The flushing is triggered by both time and space thresholds, whichever happens to trigger first.
This is very similar to, and has many parallels with, the compaction mechanism running on the datastore side.
You can configure these thresholds using the following environment variables:
RERUN_FLUSH_TICK_SECS
Sets the duration of the periodic tick that triggers the time threshold, in seconds.
Defaults to RERUN_FLUSH_TICK_SECS=0.2
(200ms) unless the recording stream uses a
a networking sink which defaults to RERUN_FLUSH_TICK_SECS=0.008
(8ms).
RERUN_FLUSH_NUM_BYTES
Sets the size limit that triggers the space threshold, in bytes.
Defaults to RERUN_FLUSH_NUM_BYTES=1048576
(1MiB).
RERUN_FLUSH_NUM_ROWS
Sets the number of rows that drives the space threshold.
Defaults to RERUN_FLUSH_NUM_BYTES=18446744073709551615
(u64::MAX
).
Or directly from code, in Python & Rust:
"""
Shows how to configure micro-batching directly from code.

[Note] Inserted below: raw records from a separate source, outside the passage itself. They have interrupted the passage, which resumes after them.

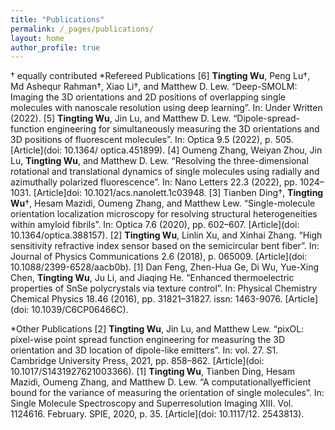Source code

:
 ```yaml
---
title: "Publications"
permalink: /_pages/publications/
layout: home
author_profile: true
---
```

† equally contributed
*Refereed Publications
[6] __Tingting Wu__, Peng Lu†, Md Ashequr Rahman†, Xiao Li†, and Matthew D. Lew. “Deep-SMOLM: Imaging
the 3D orientations and 2D positions of overlapping single molecules with nanoscale resolution using deep
learning”. In: Under Written (2022).
[5] __Tingting Wu__, Jin Lu, and Matthew D. Lew. “Dipole-spread-function engineering for simultaneously measuring
the 3D orientations and 3D positions of fluorescent molecules”. In: Optica 9.5 (2022), p. 505. [Article](doi: 10.1364/
optica.451899).
[4] Oumeng Zhang, Weiyan Zhou, Jin Lu, __Tingting Wu__, and Matthew D. Lew. “Resolving the three-dimensional
rotational and translational dynamics of single molecules using radially and azimuthally polarized fluorescence”.
In: Nano Letters 22.3 (2022), pp. 1024–1031. [Article]doi: 10.1021/acs.nanolett.1c03948.
[3] Tianben Ding†, __Tingting Wu__†, Hesam Mazidi, Oumeng Zhang, and Matthew Lew. “Single-molecule orientation
localization microscopy for resolving structural heterogeneities within amyloid fibrils”. In: Optica 7.6
(2020), pp. 602–607. [Article](doi: 10.1364/optica.388157).
[2] __Tingting Wu__, Linlin Xu, and Xinhai Zhang. “High sensitivity refractive index sensor based on the semicircular
bent fiber”. In: Journal of Physics Communications 2.6 (2018), p. 065009. [Article](doi: 10.1088/2399-6528/aacb0b).
[1] Dan Feng, Zhen-Hua Ge, Di Wu, Yue-Xing Chen, __Tingting Wu__, Ju Li, and Jiaqing He. “Enhanced thermoelectric
properties of SnSe polycrystals via texture control”. In: Physical Chemistry Chemical Physics 18.46
(2016), pp. 31821–31827. issn: 1463-9076. [Article](doi: 10.1039/C6CP06466C).

*Other Publications
[2] __Tingting Wu__, Jin Lu, and Matthew Lew. “pixOL: pixel-wise point spread function engineering for measuring
the 3D orientation and 3D location of dipole-like emitters”. In: vol. 27. S1. Cambridge University Press, 2021,
pp. 858–862. [Article](doi: 10.1017/S1431927621003366).
[1] __Tingting Wu__, Tianben Ding, Hesam Mazidi, Oumeng Zhang, and Matthew D. Lew. “A computationallyefficient
bound for the variance of measuring the orientation of single molecules”. In: Single Molecule Spectroscopy
and Superresolution Imaging XIII. Vol. 1124616. February. SPIE, 2020, p. 35. [Article](doi: 10.1117/12.
2543813).
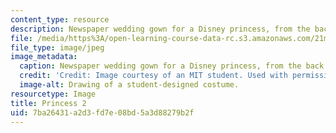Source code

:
 ```yaml
---
content_type: resource
description: Newspaper wedding gown for a Disney princess, from the back.
file: /media/https%3A/open-learning-course-data-rc.s3.amazonaws.com/21m-732-beginning-costume-design-and-construction-fall-2008/7ba26431a2d3fd7e08bd5a3d88279b2f_princess2.jpg
file_type: image/jpeg
image_metadata:
  caption: Newspaper wedding gown for a Disney princess, from the back.
  credit: 'Credit: Image courtesy of an MIT student. Used with permission.'
  image-alt: Drawing of a student-designed costume.
resourcetype: Image
title: Princess 2
uid: 7ba26431-a2d3-fd7e-08bd-5a3d88279b2f
---
```

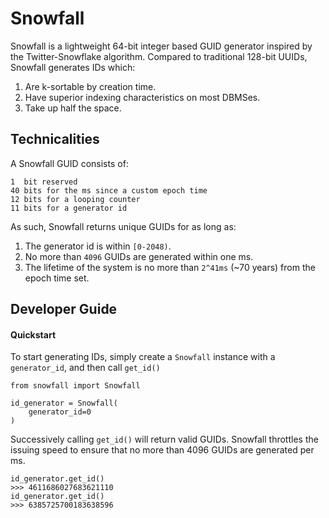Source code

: # Snowfall
Snowfall is a lightweight 64-bit integer based GUID generator inspired by the Twitter-Snowflake algorithm. Compared to traditional 128-bit UUIDs, Snowfall generates IDs which:
1. Are k-sortable by creation time.
2. Have superior indexing characteristics on most DBMSes.
3. Take up half the space.

## Technicalities
A Snowfall GUID consists of:
```
1  bit reserved
40 bits for the ms since a custom epoch time
12 bits for a looping counter
11 bits for a generator id
```

As such, Snowfall returns unique GUIDs for as long as:
1. The generator id is within `[0-2048)`.
2. No more than `4096` GUIDs are generated within one ms.
3. The lifetime of the system is no more than `2^41ms` (~70 years) from the epoch time set.

## Developer Guide
#### Quickstart
To start generating IDs, simply create a `Snowfall` instance with a `generator_id`, and then call `get_id()`
```
from snowfall import Snowfall

id_generator = Snowfall(
    generator_id=0
)
```
Successively calling `get_id()` will return valid GUIDs. Snowfall throttles the issuing speed to ensure that no more than 4096 GUIDs are generated per ms. 
```
id_generator.get_id()
>>> 4611686027683621110
id_generator.get_id()
>>> 6385725700183638596
```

Check out <https://rerun.io/docs/reference/sdk/micro-batching> for more information.
"""
import rerun as rr
# Equivalent to configuring the following environment:
# * RERUN_FLUSH_NUM_BYTES=<+inf>
# * RERUN_FLUSH_NUM_ROWS=10
config = rr.ChunkBatcherConfig(
flush_num_bytes=2**63,
flush_num_rows=10,
)
rec = rr.RecordingStream("rerun_example_micro_batching", batcher_config=config)
rec.spawn()
# These 10 log calls are guaranteed be batched together, and end up in the same chunk.
for i in range(10):
rec.log("logs", rr.TextLog(f"log #{i}"))